Collected data:
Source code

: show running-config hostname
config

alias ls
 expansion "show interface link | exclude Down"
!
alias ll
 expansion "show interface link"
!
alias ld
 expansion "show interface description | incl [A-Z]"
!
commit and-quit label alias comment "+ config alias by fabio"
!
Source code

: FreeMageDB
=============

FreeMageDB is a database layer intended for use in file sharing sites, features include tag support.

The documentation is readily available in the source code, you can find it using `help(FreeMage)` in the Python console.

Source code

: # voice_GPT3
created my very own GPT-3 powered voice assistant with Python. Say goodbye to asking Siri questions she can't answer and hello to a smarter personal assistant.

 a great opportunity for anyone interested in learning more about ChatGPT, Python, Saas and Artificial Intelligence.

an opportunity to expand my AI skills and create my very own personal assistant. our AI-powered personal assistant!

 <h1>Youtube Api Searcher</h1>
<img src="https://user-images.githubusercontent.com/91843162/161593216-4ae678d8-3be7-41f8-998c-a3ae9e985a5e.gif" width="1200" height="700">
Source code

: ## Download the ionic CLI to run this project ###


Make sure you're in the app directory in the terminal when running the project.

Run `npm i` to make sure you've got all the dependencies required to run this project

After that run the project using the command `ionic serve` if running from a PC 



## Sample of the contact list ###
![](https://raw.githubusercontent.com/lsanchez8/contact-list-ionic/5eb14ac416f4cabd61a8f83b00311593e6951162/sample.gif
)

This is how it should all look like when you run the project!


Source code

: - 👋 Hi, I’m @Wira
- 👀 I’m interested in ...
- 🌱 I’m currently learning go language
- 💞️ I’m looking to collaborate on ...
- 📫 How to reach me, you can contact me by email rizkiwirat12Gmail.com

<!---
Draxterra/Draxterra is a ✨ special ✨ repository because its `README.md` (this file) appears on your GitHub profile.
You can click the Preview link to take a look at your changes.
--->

PROBLEM TO SOLVE:
Print every record exactly, so that each word matches what is written above.

SOLUTION TO THIS EXERCISE:
Source code

: show running-config hostname
config

alias ls
 expansion "show interface link | exclude Down"
!
alias ll
 expansion "show interface link"
!
alias ld
 expansion "show interface description | incl [A-Z]"
!
commit and-quit label alias comment "+ config alias by fabio"
!
Source code

: FreeMageDB
=============

FreeMageDB is a database layer intended for use in file sharing sites, features include tag support.

The documentation is readily available in the source code, you can find it using `help(FreeMage)` in the Python console.

Source code

: # voice_GPT3
created my very own GPT-3 powered voice assistant with Python. Say goodbye to asking Siri questions she can't answer and hello to a smarter personal assistant.

 a great opportunity for anyone interested in learning more about ChatGPT, Python, Saas and Artificial Intelligence.

an opportunity to expand my AI skills and create my very own personal assistant. our AI-powered personal assistant!

 <h1>Youtube Api Searcher</h1>
<img src="https://user-images.githubusercontent.com/91843162/161593216-4ae678d8-3be7-41f8-998c-a3ae9e985a5e.gif" width="1200" height="700">
Source code

: ## Download the ionic CLI to run this project ###


Make sure you're in the app directory in the terminal when running the project.

Run `npm i` to make sure you've got all the dependencies required to run this project

After that run the project using the command `ionic serve` if running from a PC 



## Sample of the contact list ###
![](https://raw.githubusercontent.com/lsanchez8/contact-list-ionic/5eb14ac416f4cabd61a8f83b00311593e6951162/sample.gif
)

This is how it should all look like when you run the project!


Source code

: - 👋 Hi, I’m @Wira
- 👀 I’m interested in ...
- 🌱 I’m currently learning go language
- 💞️ I’m looking to collaborate on ...
- 📫 How to reach me, you can contact me by email rizkiwirat12Gmail.com

<!---
Draxterra/Draxterra is a ✨ special ✨ repository because its `README.md` (this file) appears on your GitHub profile.
You can click the Preview link to take a look at your changes.
--->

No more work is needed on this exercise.